Euro Pound Sterling (EUR/GBP) Exchange Rate Slides on Slower Eurozone Inflation
The Euro Pound Sterling (EUR/GBP) exchange rate slumped, leaving the pairing trading at around £0.8686.
The single currency slipped against the Pound today after data showed consumer prices in the bloc grew at a slower pace last month.
Data from the European Union’s statistics office showed that the spread of Covid-19 depressed oil prices, leading to a -0.3% annual fall in energy prices.
While the bloc’s core inflation rate rose from January’s 1.1% to 1.2% in February, this did little to stop EUR/GBP from falling.

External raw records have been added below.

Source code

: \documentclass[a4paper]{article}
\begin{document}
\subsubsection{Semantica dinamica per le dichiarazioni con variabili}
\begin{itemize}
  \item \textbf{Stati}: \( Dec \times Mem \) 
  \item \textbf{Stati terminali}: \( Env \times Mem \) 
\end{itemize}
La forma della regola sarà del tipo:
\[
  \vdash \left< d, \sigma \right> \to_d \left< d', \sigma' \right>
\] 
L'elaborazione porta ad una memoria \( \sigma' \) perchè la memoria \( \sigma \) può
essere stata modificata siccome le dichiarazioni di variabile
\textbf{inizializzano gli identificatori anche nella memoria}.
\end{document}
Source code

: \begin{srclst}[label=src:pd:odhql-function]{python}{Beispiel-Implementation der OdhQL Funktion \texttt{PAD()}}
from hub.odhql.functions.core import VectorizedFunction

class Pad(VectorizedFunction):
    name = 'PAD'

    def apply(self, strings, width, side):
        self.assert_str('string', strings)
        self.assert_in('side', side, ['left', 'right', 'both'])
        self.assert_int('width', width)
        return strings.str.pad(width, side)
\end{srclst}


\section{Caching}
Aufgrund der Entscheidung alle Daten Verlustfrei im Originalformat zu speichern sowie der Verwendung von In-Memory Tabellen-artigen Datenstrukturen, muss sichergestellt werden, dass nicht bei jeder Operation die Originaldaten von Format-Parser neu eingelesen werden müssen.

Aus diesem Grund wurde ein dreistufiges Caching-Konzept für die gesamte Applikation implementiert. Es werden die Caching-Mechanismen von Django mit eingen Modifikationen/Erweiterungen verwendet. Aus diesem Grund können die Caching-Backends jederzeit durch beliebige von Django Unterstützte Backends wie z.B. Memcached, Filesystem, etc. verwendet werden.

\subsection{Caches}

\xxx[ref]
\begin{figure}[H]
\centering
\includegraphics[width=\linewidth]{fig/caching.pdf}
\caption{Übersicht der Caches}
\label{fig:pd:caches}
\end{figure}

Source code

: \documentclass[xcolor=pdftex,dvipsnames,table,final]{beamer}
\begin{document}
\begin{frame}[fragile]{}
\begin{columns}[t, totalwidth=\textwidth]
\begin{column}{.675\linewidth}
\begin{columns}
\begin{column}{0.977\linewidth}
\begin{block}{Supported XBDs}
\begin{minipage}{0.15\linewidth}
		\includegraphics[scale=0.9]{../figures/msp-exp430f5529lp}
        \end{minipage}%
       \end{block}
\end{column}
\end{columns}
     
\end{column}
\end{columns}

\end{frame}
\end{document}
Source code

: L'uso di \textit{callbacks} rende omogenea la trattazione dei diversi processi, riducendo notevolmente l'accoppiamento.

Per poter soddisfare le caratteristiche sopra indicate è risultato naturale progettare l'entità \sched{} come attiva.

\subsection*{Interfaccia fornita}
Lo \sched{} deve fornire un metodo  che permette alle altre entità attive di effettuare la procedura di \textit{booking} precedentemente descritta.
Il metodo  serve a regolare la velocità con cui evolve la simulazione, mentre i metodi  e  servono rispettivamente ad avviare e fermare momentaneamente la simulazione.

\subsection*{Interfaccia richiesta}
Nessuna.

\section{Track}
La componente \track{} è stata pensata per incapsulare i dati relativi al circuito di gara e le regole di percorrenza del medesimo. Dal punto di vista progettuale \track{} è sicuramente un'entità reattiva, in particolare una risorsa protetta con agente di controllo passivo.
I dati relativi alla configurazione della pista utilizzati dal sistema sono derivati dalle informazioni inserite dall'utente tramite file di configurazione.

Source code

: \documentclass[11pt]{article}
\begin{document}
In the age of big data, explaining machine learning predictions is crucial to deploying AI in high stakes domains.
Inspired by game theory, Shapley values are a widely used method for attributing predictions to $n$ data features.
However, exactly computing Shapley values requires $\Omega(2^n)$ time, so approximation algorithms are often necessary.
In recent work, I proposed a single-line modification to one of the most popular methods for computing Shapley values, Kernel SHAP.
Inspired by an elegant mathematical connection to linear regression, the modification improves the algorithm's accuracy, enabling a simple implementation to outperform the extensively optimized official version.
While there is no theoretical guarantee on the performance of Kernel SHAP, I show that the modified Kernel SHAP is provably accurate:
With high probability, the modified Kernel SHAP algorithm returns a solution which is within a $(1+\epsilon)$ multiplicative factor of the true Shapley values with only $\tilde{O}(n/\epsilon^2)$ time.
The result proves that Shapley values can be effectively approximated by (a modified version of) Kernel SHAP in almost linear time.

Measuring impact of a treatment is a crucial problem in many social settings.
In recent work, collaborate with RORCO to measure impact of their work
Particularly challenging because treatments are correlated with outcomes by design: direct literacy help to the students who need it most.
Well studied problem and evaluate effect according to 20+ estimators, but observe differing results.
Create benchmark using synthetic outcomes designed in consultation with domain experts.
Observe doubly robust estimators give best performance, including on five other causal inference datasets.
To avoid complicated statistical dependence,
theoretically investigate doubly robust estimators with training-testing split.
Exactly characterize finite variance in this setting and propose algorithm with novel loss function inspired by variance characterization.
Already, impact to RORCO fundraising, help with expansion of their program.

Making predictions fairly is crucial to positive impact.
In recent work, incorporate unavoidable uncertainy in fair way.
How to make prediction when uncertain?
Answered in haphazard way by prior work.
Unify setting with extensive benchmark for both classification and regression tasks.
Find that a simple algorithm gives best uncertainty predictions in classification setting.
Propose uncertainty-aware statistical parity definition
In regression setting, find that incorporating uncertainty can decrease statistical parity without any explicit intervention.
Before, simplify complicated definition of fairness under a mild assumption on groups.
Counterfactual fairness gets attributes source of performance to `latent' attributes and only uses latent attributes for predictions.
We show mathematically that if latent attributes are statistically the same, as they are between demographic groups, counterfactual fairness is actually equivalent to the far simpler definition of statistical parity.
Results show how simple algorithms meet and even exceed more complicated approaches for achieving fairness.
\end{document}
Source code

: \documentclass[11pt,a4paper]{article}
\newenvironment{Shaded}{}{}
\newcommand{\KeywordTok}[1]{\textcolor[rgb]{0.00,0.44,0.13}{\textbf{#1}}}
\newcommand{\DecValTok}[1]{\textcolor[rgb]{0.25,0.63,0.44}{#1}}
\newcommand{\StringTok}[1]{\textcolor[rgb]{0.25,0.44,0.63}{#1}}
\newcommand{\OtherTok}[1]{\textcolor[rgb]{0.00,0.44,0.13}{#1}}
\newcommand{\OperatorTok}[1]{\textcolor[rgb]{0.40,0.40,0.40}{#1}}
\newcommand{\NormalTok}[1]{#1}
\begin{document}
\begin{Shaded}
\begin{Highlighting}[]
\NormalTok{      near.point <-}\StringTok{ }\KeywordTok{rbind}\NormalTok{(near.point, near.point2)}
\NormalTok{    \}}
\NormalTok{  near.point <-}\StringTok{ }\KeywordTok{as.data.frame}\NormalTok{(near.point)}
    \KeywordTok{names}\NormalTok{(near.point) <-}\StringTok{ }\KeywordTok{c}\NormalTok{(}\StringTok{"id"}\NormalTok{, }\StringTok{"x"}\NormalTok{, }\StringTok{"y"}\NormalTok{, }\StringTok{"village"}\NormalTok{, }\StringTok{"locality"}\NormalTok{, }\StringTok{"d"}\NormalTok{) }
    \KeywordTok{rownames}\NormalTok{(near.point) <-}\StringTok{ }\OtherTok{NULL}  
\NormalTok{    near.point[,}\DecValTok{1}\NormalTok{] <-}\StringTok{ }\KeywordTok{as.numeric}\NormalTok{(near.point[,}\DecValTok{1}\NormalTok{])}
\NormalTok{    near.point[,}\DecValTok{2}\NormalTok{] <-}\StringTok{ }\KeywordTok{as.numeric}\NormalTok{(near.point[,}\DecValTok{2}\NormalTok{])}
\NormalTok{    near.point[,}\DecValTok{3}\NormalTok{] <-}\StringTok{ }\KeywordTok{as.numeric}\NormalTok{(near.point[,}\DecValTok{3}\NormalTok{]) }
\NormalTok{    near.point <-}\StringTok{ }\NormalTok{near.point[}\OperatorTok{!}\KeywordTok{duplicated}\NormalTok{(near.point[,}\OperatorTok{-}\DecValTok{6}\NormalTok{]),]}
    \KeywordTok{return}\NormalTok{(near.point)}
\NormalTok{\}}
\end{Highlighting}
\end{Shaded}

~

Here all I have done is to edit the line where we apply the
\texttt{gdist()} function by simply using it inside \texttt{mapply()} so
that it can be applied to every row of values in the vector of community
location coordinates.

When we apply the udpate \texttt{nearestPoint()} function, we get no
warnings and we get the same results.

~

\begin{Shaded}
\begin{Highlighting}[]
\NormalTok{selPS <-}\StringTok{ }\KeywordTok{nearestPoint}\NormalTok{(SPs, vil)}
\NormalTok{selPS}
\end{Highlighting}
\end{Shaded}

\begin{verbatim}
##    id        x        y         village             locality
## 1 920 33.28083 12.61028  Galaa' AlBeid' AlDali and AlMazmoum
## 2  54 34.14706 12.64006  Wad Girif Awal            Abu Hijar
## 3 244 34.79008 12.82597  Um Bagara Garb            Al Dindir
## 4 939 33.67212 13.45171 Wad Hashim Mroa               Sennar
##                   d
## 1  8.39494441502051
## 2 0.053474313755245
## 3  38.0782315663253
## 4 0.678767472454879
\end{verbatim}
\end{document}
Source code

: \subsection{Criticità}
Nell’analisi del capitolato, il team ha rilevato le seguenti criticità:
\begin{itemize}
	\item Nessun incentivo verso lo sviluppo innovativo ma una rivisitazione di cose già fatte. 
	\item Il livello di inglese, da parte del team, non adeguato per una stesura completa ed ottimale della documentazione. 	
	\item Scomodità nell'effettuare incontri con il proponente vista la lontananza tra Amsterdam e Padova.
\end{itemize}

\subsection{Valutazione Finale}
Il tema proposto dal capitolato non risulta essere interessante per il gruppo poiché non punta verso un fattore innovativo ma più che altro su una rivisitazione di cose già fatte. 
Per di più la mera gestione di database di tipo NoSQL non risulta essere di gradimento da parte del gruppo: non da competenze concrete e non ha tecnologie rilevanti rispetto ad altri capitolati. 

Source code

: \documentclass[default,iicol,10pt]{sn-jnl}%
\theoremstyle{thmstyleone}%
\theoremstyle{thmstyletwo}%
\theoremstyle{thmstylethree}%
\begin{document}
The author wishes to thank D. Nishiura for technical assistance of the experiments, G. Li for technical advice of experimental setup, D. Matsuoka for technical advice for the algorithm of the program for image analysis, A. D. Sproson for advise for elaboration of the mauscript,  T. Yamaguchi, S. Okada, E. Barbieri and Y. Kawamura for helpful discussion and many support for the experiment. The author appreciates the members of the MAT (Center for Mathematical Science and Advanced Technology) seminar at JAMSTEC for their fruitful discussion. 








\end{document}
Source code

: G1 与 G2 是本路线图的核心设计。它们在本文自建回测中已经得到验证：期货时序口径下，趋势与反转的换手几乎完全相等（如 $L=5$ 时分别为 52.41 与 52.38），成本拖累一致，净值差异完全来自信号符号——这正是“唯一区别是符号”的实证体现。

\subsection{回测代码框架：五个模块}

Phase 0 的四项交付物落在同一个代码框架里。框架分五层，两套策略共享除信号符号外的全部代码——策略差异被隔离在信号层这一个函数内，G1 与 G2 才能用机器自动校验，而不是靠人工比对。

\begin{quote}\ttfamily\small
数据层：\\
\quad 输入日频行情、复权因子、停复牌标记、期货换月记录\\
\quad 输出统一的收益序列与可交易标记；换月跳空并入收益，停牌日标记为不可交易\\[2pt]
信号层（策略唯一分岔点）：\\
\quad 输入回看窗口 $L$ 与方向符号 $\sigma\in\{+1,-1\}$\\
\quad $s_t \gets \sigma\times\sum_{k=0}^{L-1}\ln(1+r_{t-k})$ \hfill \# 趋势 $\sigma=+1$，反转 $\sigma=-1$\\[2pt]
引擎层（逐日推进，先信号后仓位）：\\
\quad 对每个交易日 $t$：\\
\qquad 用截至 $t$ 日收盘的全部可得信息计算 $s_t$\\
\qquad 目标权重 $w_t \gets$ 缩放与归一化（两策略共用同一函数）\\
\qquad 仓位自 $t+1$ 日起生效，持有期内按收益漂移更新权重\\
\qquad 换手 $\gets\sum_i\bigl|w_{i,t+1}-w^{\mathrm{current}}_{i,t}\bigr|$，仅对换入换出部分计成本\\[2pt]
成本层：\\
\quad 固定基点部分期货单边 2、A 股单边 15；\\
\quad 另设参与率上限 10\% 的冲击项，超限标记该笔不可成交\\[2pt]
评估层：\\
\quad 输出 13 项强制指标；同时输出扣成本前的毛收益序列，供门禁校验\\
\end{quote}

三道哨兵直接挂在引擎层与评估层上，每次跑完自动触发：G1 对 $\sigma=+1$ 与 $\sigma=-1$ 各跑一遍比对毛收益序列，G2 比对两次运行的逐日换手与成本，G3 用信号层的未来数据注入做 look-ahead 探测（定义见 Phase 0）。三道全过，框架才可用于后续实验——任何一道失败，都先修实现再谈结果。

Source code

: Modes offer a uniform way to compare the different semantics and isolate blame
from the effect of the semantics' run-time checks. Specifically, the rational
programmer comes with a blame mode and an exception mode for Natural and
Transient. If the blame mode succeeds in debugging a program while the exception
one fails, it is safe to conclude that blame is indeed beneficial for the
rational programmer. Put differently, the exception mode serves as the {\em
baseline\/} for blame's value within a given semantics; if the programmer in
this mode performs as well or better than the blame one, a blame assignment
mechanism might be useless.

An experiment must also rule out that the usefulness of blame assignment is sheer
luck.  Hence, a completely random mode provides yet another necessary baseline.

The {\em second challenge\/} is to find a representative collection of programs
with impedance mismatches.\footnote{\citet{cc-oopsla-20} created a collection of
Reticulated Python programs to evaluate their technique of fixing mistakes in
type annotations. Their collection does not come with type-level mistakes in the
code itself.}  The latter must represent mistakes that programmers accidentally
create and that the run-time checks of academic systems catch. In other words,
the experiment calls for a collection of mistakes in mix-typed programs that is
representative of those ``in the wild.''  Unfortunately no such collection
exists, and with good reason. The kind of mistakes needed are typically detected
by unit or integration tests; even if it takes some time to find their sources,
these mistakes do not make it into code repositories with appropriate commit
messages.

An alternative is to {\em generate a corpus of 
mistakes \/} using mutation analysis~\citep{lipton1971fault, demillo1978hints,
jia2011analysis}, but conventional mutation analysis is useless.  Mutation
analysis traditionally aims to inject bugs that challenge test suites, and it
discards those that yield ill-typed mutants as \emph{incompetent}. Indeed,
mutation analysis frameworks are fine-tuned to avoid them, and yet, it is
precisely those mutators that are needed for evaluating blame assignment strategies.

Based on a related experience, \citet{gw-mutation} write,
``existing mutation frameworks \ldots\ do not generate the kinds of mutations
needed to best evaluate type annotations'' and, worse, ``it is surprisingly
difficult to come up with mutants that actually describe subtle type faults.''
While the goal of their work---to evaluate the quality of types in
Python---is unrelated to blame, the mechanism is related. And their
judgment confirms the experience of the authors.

Sterling (GBP) Rises as Construction Output Jumps to 14-Month High
The Pound was able to make some gains against the Euro after UK construction data showed the sharpest rise in output since December 2018.
Added to this, new orders increased at the fastest pace since December 2015, while February’s staffing levels were nearing stabilization.
Construction jumped from January’s 48.4 to 52.6 in February, providing GBP with an upswing of support.
Commenting on this morning’s data, Duncan Brock, Group Director at the Chartered Institute of Procurement & Supply said:
‘After a sustained period of contraction in construction last year, the resurgence in levels of new work at the fastest rate since December 2015 was a surprising but much-needed development for a sector that was on its knees. As the blocks of December’s election and Brexit uncertainty were largely removed, it was the residential sector that was the main winner with the fastest escalation in housebuilding since July 2018.
‘Should there be another sudden rise in purchasing activity in March, we are likely to see more challenges in supply chains, until suppliers have a chance to catch up. Given the slowdown in the global economy and potential coronavirus impacts, the sector could struggle to maintain February’s strong performance and may experience slower progress as we head into spring.’
Euro Pound Outlook: Service PMI Data in Focus
Looking ahead, the Euro (EUR) could slide against the Pound (GBP) following the release of Germany’s services PMI.
If data reveals the German service sector has expanded at a slower rate than expected, EUR will slump.
Meanwhile, better than expected UK services PMI data could provide Sterling with further support.
If the country’s largest sector expands at a faster rate than forecast, the Euro Pound (EUR/GBP) exchange rate will extend today’s losses.